Start of Provided records
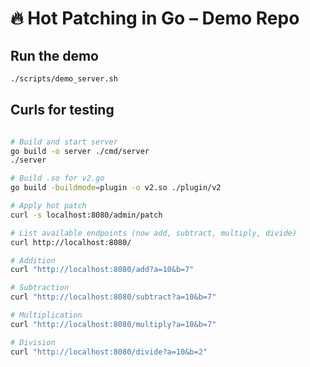 # 🔥 Hot Patching in Go – Demo Repo

## Run the demo

```bash
./scripts/demo_server.sh
```

## Curls for testing

```bash

# Build and start server
go build -o server ./cmd/server
./server

# Build .so for v2.go
go build -buildmode=plugin -o v2.so ./plugin/v2

# Apply hot patch
curl -s localhost:8080/admin/patch

# List available endpoints (now add, subtract, multiply, divide)
curl http://localhost:8080/

# Addition
curl "http://localhost:8080/add?a=10&b=7"

# Subtraction
curl "http://localhost:8080/subtract?a=10&b=7"

# Multiplication
curl "http://localhost:8080/multiply?a=10&b=7"

# Division
curl "http://localhost:8080/divide?a=10&b=2"
```
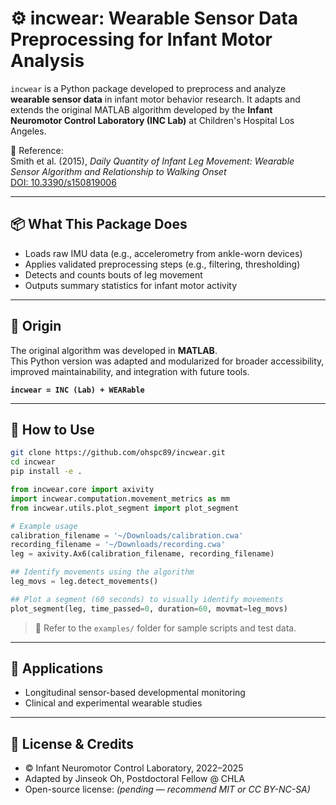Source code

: # ⚙️ incwear: Wearable Sensor Data Preprocessing for Infant Motor Analysis

`incwear` is a Python package developed to preprocess and analyze **wearable sensor data** in infant motor behavior research. It adapts and extends the original MATLAB algorithm developed by the **Infant Neuromotor Control Laboratory (INC Lab)** at Children's Hospital Los Angeles.

📄 Reference:  
Smith et al. (2015), *Daily Quantity of Infant Leg Movement: Wearable Sensor Algorithm and Relationship to Walking Onset*  
[DOI: 10.3390/s150819006](https://doi.org/10.3390/s150819006)

---

## 📦 What This Package Does

- Loads raw IMU data (e.g., accelerometry from ankle-worn devices)
- Applies validated preprocessing steps (e.g., filtering, thresholding)
- Detects and counts bouts of leg movement
- Outputs summary statistics for infant motor activity

---

## 🧪 Origin

The original algorithm was developed in **MATLAB**.  
This Python version was adapted and modularized for broader accessibility, improved maintainability, and integration with future tools.

**`incwear = INC (Lab) + WEARable`**

---

## 🧰 How to Use

```bash
git clone https://github.com/ohspc89/incwear.git
cd incwear
pip install -e .
```

```python
from incwear.core import axivity
import incwear.computation.movement_metrics as mm
from incwear.utils.plot_segment import plot_segment

# Example usage
calibration_filename = '~/Downloads/calibration.cwa'
recording_filename = '~/Downloads/recording.cwa'
leg = axivity.Ax6(calibration_filename, recording_filename)

## Identify movements using the algorithm
leg_movs = leg.detect_movements()

## Plot a segment (60 seconds) to visually identify movements
plot_segment(leg, time_passed=0, duration=60, movmat=leg_movs)
```

> 📁 Refer to the `examples/` folder for sample scripts and test data.

---

## 🧠 Applications

- Longitudinal sensor-based developmental monitoring
- Clinical and experimental wearable studies

---

## 📄 License & Credits

- © Infant Neuromotor Control Laboratory, 2022–2025
- Adapted by Jinseok Oh, Postdoctoral Fellow @ CHLA
- Open-source license: *(pending — recommend MIT or CC BY-NC-SA)*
End of Provided records
#### [What you are asked to do]
Check every line above for the string "import" and copy those that have it.

#### [Your response]
from incwear.core import axivity
import incwear.computation.movement_metrics as mm
from incwear.utils.plot_segment import plot_segment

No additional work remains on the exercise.